The UK Government is committed to building hundreds of thousands of homes a year to meet the country’s housing crisis. To ensure they can meet this target, it is crucial for housebuilders to maximise land use, minimise construction costs and deliver new homes as quickly as possible, while maintaining profitability.
This essentially boils down to mitigating risk – a large proportion of which is in the ground. It is incredibly difficult to predict every possible situation arising during construction, but designing to actual ground conditions can deliver more appropriate solutions, mitigate risks and ultimately add more value. This does not necessarily mean spending more money, but requires a change of approach from traditional solutions to acceptance of ‘alternative’ value engineered designs.
Geogrids, for example, have been used on thousands of residential schemes around the world and on hundreds of projects in the UK, allowing developers to build new homes and associated infrastructure over a wide range of ground conditions, particularly weak and saturated soils.
However, designs incorporating geogrids are sometimes viewed as ‘new’ or ‘alternative’ solutions and, as a result, are sometimes rejected in favour of more traditional approaches. This is despite three decades of empirical evidence and independently-verified research demonstrating how geogrids have helped improve construction efficiency, mitigate risk and reduce delays.
Geogrids can be, and have been, used at every stage of a housing project. They can control differential settlement in capping layers, maximise development space by creating steep slopes, deliver thinner and better-performing temporary access roads and working platforms, and can help build long-lasting and low-maintenance permanent roads.
Maximising development space
With a shortage of suitable land for housing across the UK, housebuilders need to maximise available development space. This can mean creating a level area for construction, supported by perimeter retaining walls, or steepening slopes on the edge of the site to extend the site’s useable area.
The conventional approach is to build reinforced concrete walls, but these can be expensive to build. Those using geogrid to reinforce soil behind block, gabion or vegetated facing, however, can deliver the same level of performance (and slope heights and angles). They are also faster and more economical to construct, with the added benefit that they provide a more aesthetically-pleasing finish. Reinforced soil structures can also serve as noise and visual barriers to both homeowners and those living next to the new development.
Providing safe working areas
Providing safe working areas is critical on any construction project, particularly on weak and variable ground. Geogrids improve the performance of granular fill used for working platforms, increasing bearing capacity so the ground can support heavy loads from cranes and other construction plant.
Load-spread designs incorporating geogrids, in line with ‘BR470: Use of ‘structural geosynthetic reinforcement’ – A BRE review seven years on’, backed by performance testing, have been proven to deliver thinner platforms, shorten construction times and reduce materials use, compared with conventional approaches.
Unpaved access roads & permanent roads
Much in the same way as working platforms, geogrids can be used to mechanically stabilise aggregate layers of unsurfaced access roads, improving their performance and enabling them to support construction traffic.

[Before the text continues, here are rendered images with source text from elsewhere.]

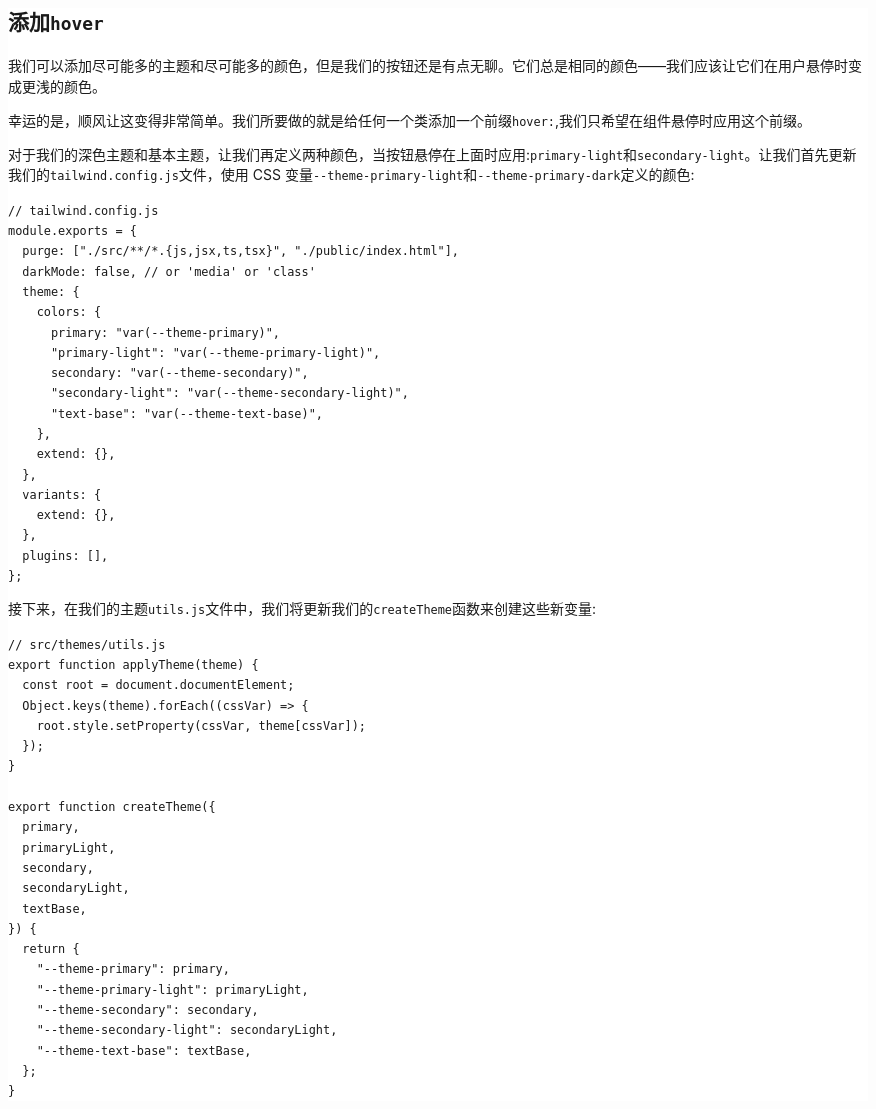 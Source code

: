 ## 添加`hover`

我们可以添加尽可能多的主题和尽可能多的颜色，但是我们的按钮还是有点无聊。它们总是相同的颜色——我们应该让它们在用户悬停时变成更浅的颜色。

幸运的是，顺风让这变得非常简单。我们所要做的就是给任何一个类添加一个前缀`hover:`,我们只希望在组件悬停时应用这个前缀。

对于我们的深色主题和基本主题，让我们再定义两种颜色，当按钮悬停在上面时应用:`primary-light`和`secondary-light`。让我们首先更新我们的`tailwind.config.js`文件，使用 CSS 变量`--theme-primary-light`和`--theme-primary-dark`定义的颜色:

```
// tailwind.config.js
module.exports = {
  purge: ["./src/**/*.{js,jsx,ts,tsx}", "./public/index.html"],
  darkMode: false, // or 'media' or 'class'
  theme: {
    colors: {
      primary: "var(--theme-primary)",
      "primary-light": "var(--theme-primary-light)",
      secondary: "var(--theme-secondary)",
      "secondary-light": "var(--theme-secondary-light)",
      "text-base": "var(--theme-text-base)",
    },
    extend: {},
  },
  variants: {
    extend: {},
  },
  plugins: [],
};

```

接下来，在我们的主题`utils.js`文件中，我们将更新我们的`createTheme`函数来创建这些新变量:

```
// src/themes/utils.js
export function applyTheme(theme) {
  const root = document.documentElement;
  Object.keys(theme).forEach((cssVar) => {
    root.style.setProperty(cssVar, theme[cssVar]);
  });
}

export function createTheme({
  primary,
  primaryLight,
  secondary,
  secondaryLight, 
  textBase,
}) {
  return {
    "--theme-primary": primary,
    "--theme-primary-light": primaryLight,
    "--theme-secondary": secondary,
    "--theme-secondary-light": secondaryLight,
    "--theme-text-base": textBase,
  };
}

```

Once homes are finished, temporary roads can form the foundations of permanent infrastructure, including highways adopted under Section 38 agreements and car parking areas. This can speed up these important aspects of residential developments, ensuring projects are completed on time and as economically as possible.
Because the trafficking capacity of pavements incorporating geogrids can be up to six times greater than traditionally built roads, they can help make roads safer, for longer. This improved performance also reduces longer-term maintenance and repair requirements, reducing disruption to road-users and local residents.

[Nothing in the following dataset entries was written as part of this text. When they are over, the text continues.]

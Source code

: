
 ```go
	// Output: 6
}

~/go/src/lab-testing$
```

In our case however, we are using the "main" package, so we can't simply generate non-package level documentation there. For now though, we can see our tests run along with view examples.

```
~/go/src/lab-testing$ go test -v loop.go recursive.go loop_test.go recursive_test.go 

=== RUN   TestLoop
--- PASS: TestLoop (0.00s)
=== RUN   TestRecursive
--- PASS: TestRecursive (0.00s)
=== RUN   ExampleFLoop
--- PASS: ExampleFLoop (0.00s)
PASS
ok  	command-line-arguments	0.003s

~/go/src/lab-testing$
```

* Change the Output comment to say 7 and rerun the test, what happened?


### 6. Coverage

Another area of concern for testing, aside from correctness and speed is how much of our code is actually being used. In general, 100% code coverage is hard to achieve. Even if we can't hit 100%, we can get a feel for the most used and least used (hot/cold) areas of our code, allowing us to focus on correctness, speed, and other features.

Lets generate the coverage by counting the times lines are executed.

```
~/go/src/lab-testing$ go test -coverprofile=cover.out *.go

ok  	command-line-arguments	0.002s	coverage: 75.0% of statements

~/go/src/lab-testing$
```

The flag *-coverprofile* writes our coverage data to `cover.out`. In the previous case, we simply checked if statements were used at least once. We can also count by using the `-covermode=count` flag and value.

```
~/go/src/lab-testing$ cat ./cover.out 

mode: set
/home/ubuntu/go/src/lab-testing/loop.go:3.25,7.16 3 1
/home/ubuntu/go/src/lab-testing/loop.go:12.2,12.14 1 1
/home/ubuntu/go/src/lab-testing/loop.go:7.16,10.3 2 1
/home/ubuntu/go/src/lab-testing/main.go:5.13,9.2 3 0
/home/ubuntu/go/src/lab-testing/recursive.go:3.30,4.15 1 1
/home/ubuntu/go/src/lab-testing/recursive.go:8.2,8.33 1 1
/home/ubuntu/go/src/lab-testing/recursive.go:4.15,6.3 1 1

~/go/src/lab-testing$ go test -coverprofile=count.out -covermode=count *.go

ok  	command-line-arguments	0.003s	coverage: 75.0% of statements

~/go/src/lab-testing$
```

Because geogrids can reduce the overall thickness of working platforms, capping layers and road pavements, they can contribute to the green credentials of a scheme.

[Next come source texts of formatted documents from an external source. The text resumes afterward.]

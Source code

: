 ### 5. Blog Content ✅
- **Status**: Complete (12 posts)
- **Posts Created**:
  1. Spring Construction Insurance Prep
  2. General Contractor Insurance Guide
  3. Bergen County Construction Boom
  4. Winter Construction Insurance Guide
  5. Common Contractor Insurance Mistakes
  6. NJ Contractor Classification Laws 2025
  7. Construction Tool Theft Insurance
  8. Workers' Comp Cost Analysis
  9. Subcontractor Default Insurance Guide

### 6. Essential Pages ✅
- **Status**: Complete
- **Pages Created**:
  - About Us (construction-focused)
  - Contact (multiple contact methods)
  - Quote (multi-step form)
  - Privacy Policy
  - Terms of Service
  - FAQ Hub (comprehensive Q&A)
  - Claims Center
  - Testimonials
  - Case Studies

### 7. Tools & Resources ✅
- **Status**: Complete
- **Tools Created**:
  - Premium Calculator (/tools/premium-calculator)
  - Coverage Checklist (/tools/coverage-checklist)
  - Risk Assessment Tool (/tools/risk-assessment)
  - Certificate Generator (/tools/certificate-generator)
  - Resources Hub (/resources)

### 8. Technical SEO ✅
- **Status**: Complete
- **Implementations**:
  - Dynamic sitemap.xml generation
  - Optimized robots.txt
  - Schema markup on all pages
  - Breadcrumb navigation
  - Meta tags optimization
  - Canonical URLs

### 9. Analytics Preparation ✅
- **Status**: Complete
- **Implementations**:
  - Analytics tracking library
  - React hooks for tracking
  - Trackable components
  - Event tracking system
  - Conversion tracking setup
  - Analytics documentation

Fewer materials are needed and weak and unstable soils can be left in the ground. Geogrid solutions can also use site-won material, including non-standard fill that would otherwise have to be disposed of and replaced with imported material.
Not only does this mean construction costs can be lower, but it can also result in fewer lorry movements, reduced embodied energy and lower CO2 emissions. An added bonus is that there is less disruption to local residents and businesses – a great selling point to both housebuilders, developers and local authorities.
Geogrids bring a wealth of benefits to housing schemes. They have been shown to deliver up to 50 per cent cost savings in road construction and up to 75 per cent savings in reinforced soil wall construction. They can halve aggregate thickness in temporary access roads and working platforms, and cut permanent road pavement thickness by up to 20 per cent.
All of these benefits can be realised by housebuilders if they are willing to engage with the supply chain and are open to alternative ground engineering solutions. These products were ‘innovative’ 30 years ago, but are now well-established ways of reducing ground risk, maximising the returns on land, and delivering much- needed housing faster and more economically than ever before.
Jonathan Cook is senior product manager at Tensar.